The New Work of Composing

The New Work of the Book in Composition Studies: An Introduction

Debra Journet, Cheryl E. Ball, and Ryan Trauman

 

As you will see in the video below, we have adopted but transformed many print book conventions for this edited collection. We highlight these design choices because we understand that The New Work of Composing exists at a nexus between established and new ways of defining scholarly book-length projects. And we believe that it will be important for future digital book authors to adopt a similar kind of reflexivity, at least as the genres, technologies, and objects of the digital scholarly book become established. We invite you to watch the short video then return to explore the rest of this Introduction.

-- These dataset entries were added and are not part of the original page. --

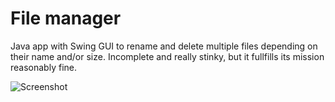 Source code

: # File manager

Java app with Swing GUI to rename and delete multiple files depending on their name and/or size. 
Incomplete and really stinky, but it fullfills its mission reasonably fine.

![Screenshot](https://user-images.githubusercontent.com/40747197/101286356-569df700-37ea-11eb-8eca-54b834fb23f0.PNG)
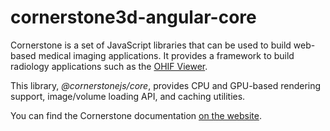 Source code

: # cornerstone3d-angular-core

Cornerstone is a set of JavaScript libraries that can be used to build web-based medical imaging applications. It provides a framework to build radiology applications such as the [OHIF Viewer](https://ohif.org/).

This library, _@cornerstonejs/core_, provides CPU and GPU-based rendering support, image/volume loading API, and caching utilities.

You can find the Cornerstone documentation [on the website](https://cornerstonejs.org/).
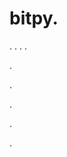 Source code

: # bitpy.
.
.
.
.












.






















































.
























.



























.

























































.
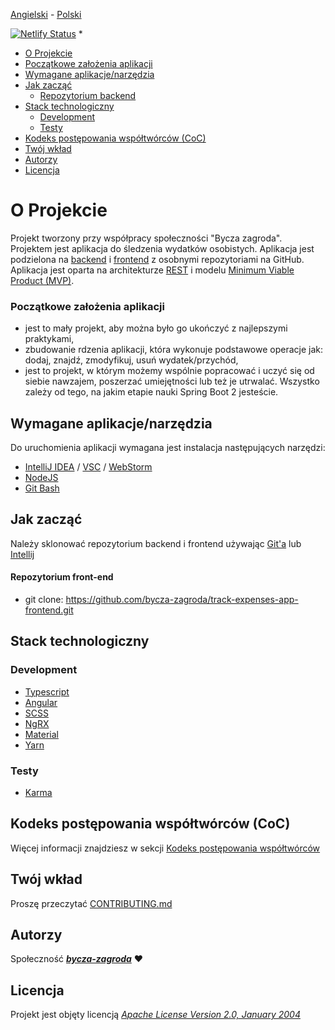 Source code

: [Angielski](README.md) - [<ins>Polski</ins>](README.pl.md)

[![Netlify Status](https://api.netlify.com/api/v1/badges/877a40fe-be18-4706-afca-48fef282bfac/deploy-status)](https://app.netlify.com/sites/track-expenses-app-frontend/deploys)
* 
* [O Projekcie](#o-projekcie)
* [Początkowe założenia aplikacji](#początkowe-założenia-aplikacji)
* [Wymagane aplikacje/narzędzia](#wymagane-aplikacjenarzędzia)
* [Jak zacząć](#jak-zacząć)
  - [Repozytorium backend](#repozytorium-front-end)
* [Stack technologiczny](#stack-technologiczny)
  - [Development](#development)
  - [Testy](#testy)
* [Kodeks postępowania współtwórców (CoC)](#kodeks-postępowania-współtwórców-coc)
* [Twój wkład](#twój-wkład)
* [Autorzy](#autorzy)
* [Licencja](#licencja)

# O Projekcie
Projekt tworzony przy współpracy społeczności "Bycza zagroda".
Projektem jest aplikacja do śledzenia wydatków osobistych. Aplikacja jest podzielona na
[backend](https://github.com/bycza-zagroda/track-expenses-app-backend) i [<ins>frontend</ins>](https://github.com/bycza-zagroda/track-expenses-app-frontend) z osobnymi repozytoriami na GitHub. Aplikacja jest oparta na architekturze [REST](https://en.wikipedia.org/wiki/Representational_state_transfer)
i modelu [Minimum Viable Product (MVP)](https://en.wikipedia.org/wiki/Minimum_viable_product).

### Początkowe założenia aplikacji
- jest to mały projekt, aby można było go ukończyć z najlepszymi praktykami,
- zbudowanie rdzenia aplikacji, która wykonuje podstawowe operacje jak: dodaj, znajdź, zmodyfikuj, usuń wydatek/przychód,
- jest to projekt, w którym możemy wspólnie popracować i uczyć się od siebie nawzajem, poszerzać umiejętności lub
  też je utrwalać. Wszystko zależy od tego, na jakim etapie nauki Spring Boot 2 jesteście.

## Wymagane aplikacje/narzędzia
Do uruchomienia aplikacji wymagana jest instalacja następujących narzędzi:
- [IntelliJ IDEA](https://www.jetbrains.com/idea/) / [VSC](https://code.visualstudio.com/) / [WebStorm](https://www.jetbrains.com/webstorm/)
- [NodeJS](https://nodejs.org/en/)
- [Git Bash](https://git-scm.com/downloads)

## Jak zacząć
Należy sklonować repozytorium backend i frontend używając [Git'a](https://git-scm.com/) lub [Intellij](https://www.jetbrains.com/idea/)

#### Repozytorium front-end
- git clone: https://github.com/bycza-zagroda/track-expenses-app-frontend.git

## Stack technologiczny

### Development
- [Typescript](https://www.typescriptlang.org/)
- [Angular](https://angular.io/)
- [SCSS](https://sass-lang.com/)
- [NgRX](https://ngrx.io/)
- [Material](https://material.angular.io/)
- [Yarn](https://yarnpkg.com/)

### Testy
- [Karma](https://angular.io/guide/testing)

## Kodeks postępowania współtwórców (CoC)
Więcej informacji znajdziesz w sekcji [Kodeks postępowania współtwórców](CODE_OF_CONDUCT.pl.md)

## Twój wkład
Proszę przeczytać [CONTRIBUTING.md](CONTRIBUTING.md)

## Autorzy
Społeczność [**_bycza-zagroda_**](https://github.com/orgs/bycza-zagroda/people) ❤

## Licencja
Projekt jest objęty licencją [_Apache License Version 2.0, January 2004_](LICENSE)
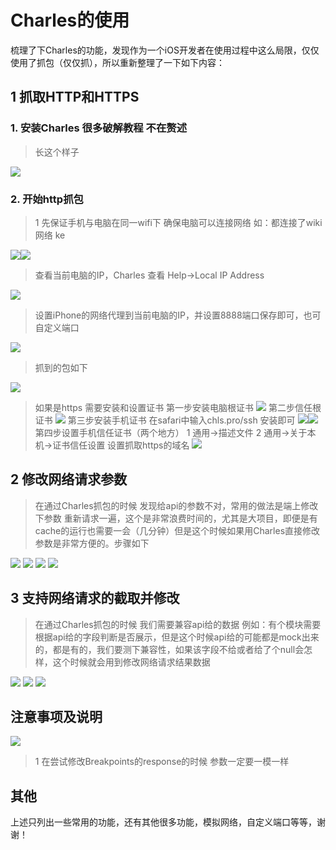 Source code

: # Charles的使用

梳理了下Charles的功能，发现作为一个iOS开发者在使用过程中这么局限，仅仅使用了抓包（仅仅抓），所以重新整理了一下如下内容：

## 1 抓取HTTP和HTTPS

### 1.	安装Charles 很多破解教程 不在赘述

> 长这个样子


![](WechatIMG6846.jpeg)


### 2.	开始http抓包

> 1 先保证手机与电脑在同一wifi下 确保电脑可以连接网络  如：都连接了wiki网络  ke


![](WechatIMG160.jpeg)![](UNADJUSTEDNONRAW_thumb_4.jpg)


> 查看当前电脑的IP，Charles 查看 Help->Local IP Address

![](WechatIMG161.jpeg)

> 设置iPhone的网络代理到当前电脑的IP，并设置8888端口保存即可，也可自定义端口

![](WechatIMG162.jpeg)


> 抓到的包如下


![](WechatIMG164.jpeg)

> 如果是https 需要安装和设置证书 
> 第一步安装电脑根证书
> ![](WechatIMG177.jpeg)
> 第二步信任根证书
> ![](WechatIMG178.jpeg)
> 第三步安装手机证书  在safari中输入chls.pro/ssh 安装即可
> ![](WechatIMG175.jpeg)![](WechatIMG176.jpeg)
> 第四步设置手机信任证书（两个地方）
> 1 通用->描述文件        2 通用->关于本机->证书信任设置
> 设置抓取https的域名
> ![](WechatIMG180.jpeg)

## 2 修改网络请求参数

> 在通过Charles抓包的时候 发现给api的参数不对，常用的做法是端上修改下参数  重新请求一遍，这个是非常浪费时间的，尤其是大项目，即便是有cache的运行也需要一会（几分钟）但是这个时候如果用Charles直接修改参数是非常方便的。步骤如下

![](WechatIMG165.jpeg)
![](WechatIMG166.jpeg)
![](WechatIMG167.jpeg)
![](WechatIMG171.jpeg)


## 3 支持网络请求的截取并修改

> 在通过Charles抓包的时候 我们需要兼容api给的数据 例如：有个模块需要根据api给的字段判断是否展示，但是这个时候api给的可能都是mock出来的，都是有的，我们要测下兼容性，如果该字段不给或者给了个null会怎样，这个时候就会用到修改网络请求结果数据


![](WechatIMG172.jpeg)
![](WechatIMG173.jpeg)
![](WechatIMG174.jpeg)


## 注意事项及说明

![](WechatIMG181.jpeg)

> 1 在尝试修改Breakpoints的response的时候 参数一定要一模一样

## 其他

上述只列出一些常用的功能，还有其他很多功能，模拟网络，自定义端口等等，谢谢！
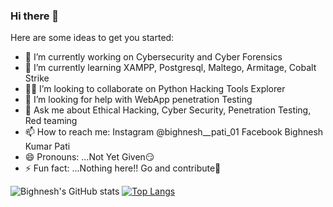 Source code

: ### Hi there 👋


Here are some ideas to get you started:

- 🔭 I’m currently working on Cybersecurity and Cyber Forensics
- 🌱 I’m currently learning XAMPP, Postgresql, Maltego, Armitage, Cobalt Strike
- 👨‍💻 I’m looking to collaborate on Python Hacking Tools Explorer
- 🤔 I’m looking for help with WebApp penetration Testing
- 💬 Ask me about Ethical Hacking, Cyber Security, Penetration Testing, Red teaming
- 📫 How to reach me: Instagram @bighnesh__pati_01 Facebook Bighnesh Kumar Pati
- 😄 Pronouns: ...Not Yet Given😏
- ⚡ Fun fact: ...Nothing here!! Go and contribute🧐



![Bighnesh's GitHub stats](https://github-readme-stats.vercel.app/api?username=bighneshpati&show_icons=true&theme=radical)
[![Top Langs](https://github-readme-stats.vercel.app/api/top-langs/?username=bighneshpati&layout=compact)](https://github.com/anuraghazra/github-readme-stats)
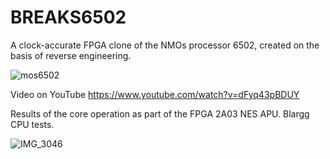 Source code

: # BREAKS6502

A clock-accurate FPGA clone of the NMOs processor 6502, created on the basis of reverse engineering.

![mos6502](https://github.com/user-attachments/assets/6a017381-b5b0-4531-bb28-27f9e5795a39)

Video on YouTube  https://www.youtube.com/watch?v=dFyq43pBDUY

Results of the core operation as part of the FPGA 2A03 NES APU. Blargg CPU tests.

![IMG_3046](https://github.com/user-attachments/assets/b6e75e27-2aec-44c3-ac50-1a53e20adcd7)
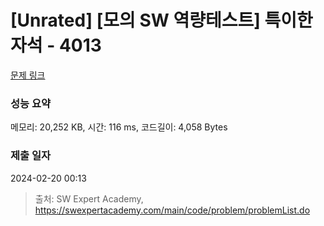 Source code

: # [Unrated] [모의 SW 역량테스트] 특이한 자석 - 4013 

[문제 링크](https://swexpertacademy.com/main/code/problem/problemDetail.do?contestProbId=AWIeV9sKkcoDFAVH) 

### 성능 요약

메모리: 20,252 KB, 시간: 116 ms, 코드길이: 4,058 Bytes

### 제출 일자

2024-02-20 00:13



> 출처: SW Expert Academy, https://swexpertacademy.com/main/code/problem/problemList.do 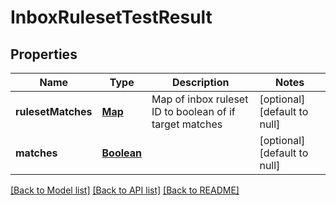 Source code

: # InboxRulesetTestResult
## Properties

Name | Type | Description | Notes
------------ | ------------- | ------------- | -------------
**rulesetMatches** | [**Map**](boolean) | Map of inbox ruleset ID to boolean of if target matches | [optional] [default to null]
**matches** | [**Boolean**](boolean) |  | [optional] [default to null]

[[Back to Model list]](../README#documentation-for-models) [[Back to API list]](../README#documentation-for-api-endpoints) [[Back to README]](../README)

Questions about the affordances of digital scholarly books have particular resonance for composition studies because of our disciplinary focus on textual production as well as reception. We are consequently well positioned to ask what kinds of rhetorical, epistemological, or aesthetic consequences ensue from the digital remediation of the scholarly book. Our field was among the earliest in the humanities to teach and to conduct research digitally. We have a long-standing history of digital publication in journals. We also have a tradition of self-reflexivity about the nature of scholarship in our field: both the kinds of knowledge we hope to produce and the ways of representing that knowledge. And while early composition research began primarily with journal articles, we have recently seen the book come to the forefront as a token of disciplinary growth and maturity (Mortensen, 2008). It is thus appropriate that the new digital scholarly book begins in part with composition studies. As we have constructed this project—one of the earliest examples of a "born digital" scholarly book—we have tried, therefore, to ask not simply what economic consequences ensue from moving from print to digital production (a site where, in our experience, much academic conversation stalls out), but also to consider what new kinds of disciplinary knowledge a digital book can promote. That is, we have asked what do we as composition scholars want from a digital book?

Responding to these questions has involved us in complex decisions not only about content but also design—decisions we see as inextricably connected. That is, as we have pushed ourselves to consider the nature of this project, we have continually returned to its similarities with and differences from other scholarly books: books as object, technology and genre, which we explore further in the Book Cultures section of this Introduction.